= Józef Ślisz =

Józef Ślisz (born 20 March 1934 in Łukawiec, died 6 March 2001 in Łąka) was a Polish farmer and politician. He served as a senator (1989–1993) and Deputy Marshal of the Senate (1989–1993).

== Biography ==
Ślisz graduated from the Konarski Secondary School in Rzeszów in 1952. In 1952–1961, he worked in an industrial plant before becoming a farmer. He was a co-organizer of the Rural Solidarity trade union in latach 1980–1981 and the organizer of the 1981 peasant strikes. He was a co-signatory of the Rzeszów-Ustrzyce agreements (19 February 1981), which allowed for the creation of an independent rural trade union.

Following the delegalization of Rural Solidarity as part of the martial law in Poland, he again became a co-organizer of the trade union at the end of the 1980s. In 1987–1989, he chaired the Temporary National Council of the rural union.

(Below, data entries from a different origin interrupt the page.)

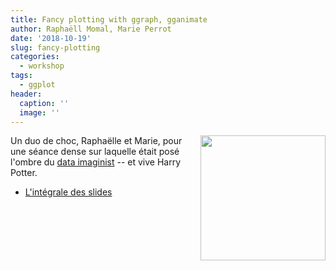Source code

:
 ```yaml
---
title: Fancy plotting with ggraph, gganimate
author: Raphaëll Momal, Marie Perrot
date: '2018-10-19'
slug: fancy-plotting
categories:
  - workshop
tags: 
  - ggplot
header:
  caption: ''
  image: ''
---
```


<img src="https://www.data-imaginist.com/post/2016-10-07-Data-driven-logo_files/figure-html/unnamed-chunk-11-1.png" align="right" width="200"/>

Un duo de choc, Raphaëlle et Marie, pour une séance dense sur laquelle était posé l'ombre du [data imaginist](https://www.data-imaginist.com/) -- et vive Harry Potter.

- [L'intégrale des slides](../../post/fancy-plotting/GG.html)

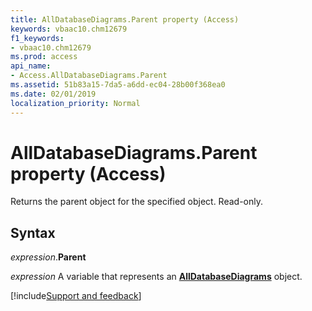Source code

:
 ```yaml
---
title: AllDatabaseDiagrams.Parent property (Access)
keywords: vbaac10.chm12679
f1_keywords:
- vbaac10.chm12679
ms.prod: access
api_name:
- Access.AllDatabaseDiagrams.Parent
ms.assetid: 51b83a15-7da5-a6dd-ec04-28b00f368ea0
ms.date: 02/01/2019
localization_priority: Normal
---
```



# AllDatabaseDiagrams.Parent property (Access)

Returns the parent object for the specified object. Read-only.


## Syntax

_expression_.**Parent**

_expression_ A variable that represents an **[AllDatabaseDiagrams](Access.AllDatabaseDiagrams.md)** object.




[!include[Support and feedback](~/includes/feedback-boilerplate.md)]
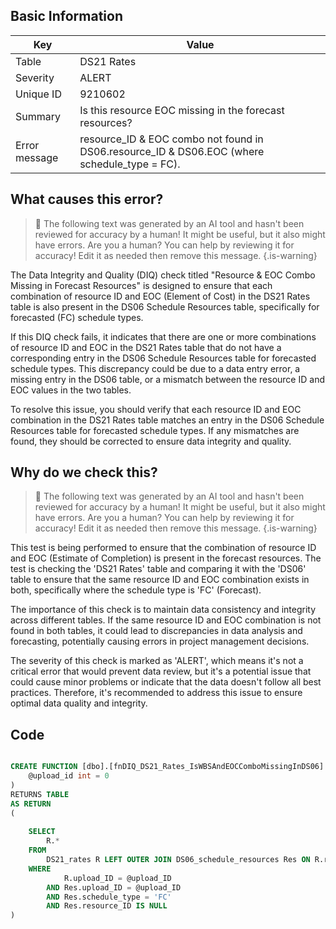 ## Basic Information
| Key         | Value          |
|-------------|----------------|
| Table       | DS21 Rates |
| Severity    | ALERT |
| Unique ID   | 9210602   |
| Summary     | Is this resource EOC missing in the forecast resources? |
| Error message | resource_ID & EOC combo not found in DS06.resource_ID & DS06.EOC (where schedule_type = FC). |

## What causes this error?

> :robot: The following text was generated by an AI tool and hasn't been reviewed for accuracy by a human! It might be useful, but it also might have errors. Are you a human? You can help by reviewing it for accuracy! Edit it as needed then remove this message.
{.is-warning}

The Data Integrity and Quality (DIQ) check titled "Resource & EOC Combo Missing in Forecast Resources" is designed to ensure that each combination of resource ID and EOC (Element of Cost) in the DS21 Rates table is also present in the DS06 Schedule Resources table, specifically for forecasted (FC) schedule types.

If this DIQ check fails, it indicates that there are one or more combinations of resource ID and EOC in the DS21 Rates table that do not have a corresponding entry in the DS06 Schedule Resources table for forecasted schedule types. This discrepancy could be due to a data entry error, a missing entry in the DS06 table, or a mismatch between the resource ID and EOC values in the two tables.

To resolve this issue, you should verify that each resource ID and EOC combination in the DS21 Rates table matches an entry in the DS06 Schedule Resources table for forecasted schedule types. If any mismatches are found, they should be corrected to ensure data integrity and quality.
## Why do we check this?

> :robot: The following text was generated by an AI tool and hasn't been reviewed for accuracy by a human! It might be useful, but it also might have errors. Are you a human? You can help by reviewing it for accuracy! Edit it as needed then remove this message.
{.is-warning}

This test is being performed to ensure that the combination of resource ID and EOC (Estimate of Completion) is present in the forecast resources. The test is checking the 'DS21 Rates' table and comparing it with the 'DS06' table to ensure that the same resource ID and EOC combination exists in both, specifically where the schedule type is 'FC' (Forecast).

The importance of this check is to maintain data consistency and integrity across different tables. If the same resource ID and EOC combination is not found in both tables, it could lead to discrepancies in data analysis and forecasting, potentially causing errors in project management decisions. 

The severity of this check is marked as 'ALERT', which means it's not a critical error that would prevent data review, but it's a potential issue that could cause minor problems or indicate that the data doesn't follow all best practices. Therefore, it's recommended to address this issue to ensure optimal data quality and integrity.
## Code

```sql

CREATE FUNCTION [dbo].[fnDIQ_DS21_Rates_IsWBSAndEOCComboMissingInDS06] (
	@upload_id int = 0
)
RETURNS TABLE
AS RETURN
(
	
	SELECT 
		R.*
	FROM 
		DS21_rates R LEFT OUTER JOIN DS06_schedule_resources Res ON R.resource_ID = Res.resource_ID AND R.EOC = Res.EOC
	WHERE 
			R.upload_ID = @upload_ID
		AND Res.upload_ID = @upload_ID
		AND Res.schedule_type = 'FC'
		AND Res.resource_ID IS NULL
)
```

Ślisz took part in the Round Table talks. In 1989–1993 he served as a senator first representing the Solidarity Citizens' Committee and then PSL Peasants' Agreement. During this time he also served as the Deputy Marshal of the Senate.

Since 1990, he was a leader of PSL "Solidarity", which in 1992 transformed into the Christian-Peasant Party. Later, he was an activist for the Conservative People's Party.

He was buried on 10 March 2001 in Łąka, with Prime Minister Jerzy Buzek, Maciej Płażyński and Alicja Grześkowiak attending his funeral.